- _Information given_

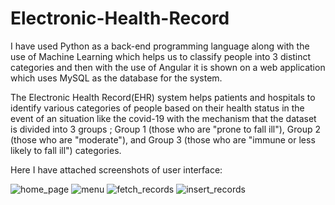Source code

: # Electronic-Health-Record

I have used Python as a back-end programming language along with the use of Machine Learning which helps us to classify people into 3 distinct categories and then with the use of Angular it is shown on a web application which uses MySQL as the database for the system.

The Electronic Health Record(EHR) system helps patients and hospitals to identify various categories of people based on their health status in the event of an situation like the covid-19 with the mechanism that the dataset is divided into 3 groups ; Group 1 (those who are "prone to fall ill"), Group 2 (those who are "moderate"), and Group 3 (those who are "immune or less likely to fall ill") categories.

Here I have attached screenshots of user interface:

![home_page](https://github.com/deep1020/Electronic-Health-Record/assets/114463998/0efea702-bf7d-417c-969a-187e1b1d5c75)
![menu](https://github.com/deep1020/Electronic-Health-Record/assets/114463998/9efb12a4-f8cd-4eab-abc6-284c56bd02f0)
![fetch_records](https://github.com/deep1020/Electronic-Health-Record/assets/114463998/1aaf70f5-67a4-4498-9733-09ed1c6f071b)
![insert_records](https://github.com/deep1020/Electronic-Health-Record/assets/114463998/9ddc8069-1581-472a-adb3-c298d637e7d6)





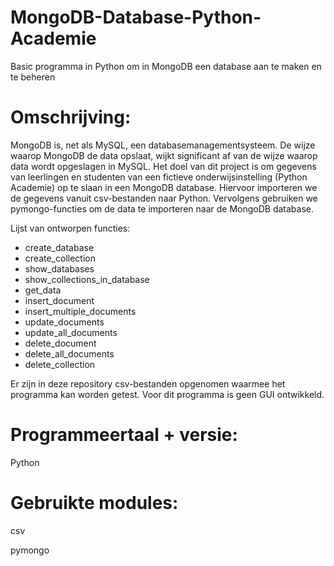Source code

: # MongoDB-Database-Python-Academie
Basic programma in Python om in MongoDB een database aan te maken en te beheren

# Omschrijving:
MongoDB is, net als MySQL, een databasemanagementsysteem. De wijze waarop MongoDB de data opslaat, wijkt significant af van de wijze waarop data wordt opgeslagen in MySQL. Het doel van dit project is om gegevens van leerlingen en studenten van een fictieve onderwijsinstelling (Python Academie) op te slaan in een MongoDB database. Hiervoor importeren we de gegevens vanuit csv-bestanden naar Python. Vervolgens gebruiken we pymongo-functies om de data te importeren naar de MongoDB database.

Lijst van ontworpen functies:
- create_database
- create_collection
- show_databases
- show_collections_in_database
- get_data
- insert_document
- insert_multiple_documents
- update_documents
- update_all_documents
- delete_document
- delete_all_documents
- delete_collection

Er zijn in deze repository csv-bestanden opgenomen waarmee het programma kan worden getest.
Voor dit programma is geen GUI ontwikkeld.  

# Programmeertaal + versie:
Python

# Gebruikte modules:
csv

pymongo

- _Exercise_
Each line in the listing above that includes the word "MySQL" needs to be copied out.

- _Exercise result_
I have used Python as a back-end programming language along with the use of Machine Learning which helps us to classify people into 3 distinct categories and then with the use of Angular it is shown on a web application which uses MySQL as the database for the system.
MongoDB is, net als MySQL, een databasemanagementsysteem. De wijze waarop MongoDB de data opslaat, wijkt significant af van de wijze waarop data wordt opgeslagen in MySQL. Het doel van dit project is om gegevens van leerlingen en studenten van een fictieve onderwijsinstelling (Python Academie) op te slaan in een MongoDB database. Hiervoor importeren we de gegevens vanuit csv-bestanden naar Python. Vervolgens gebruiken we pymongo-functies om de data te importeren naar de MongoDB database.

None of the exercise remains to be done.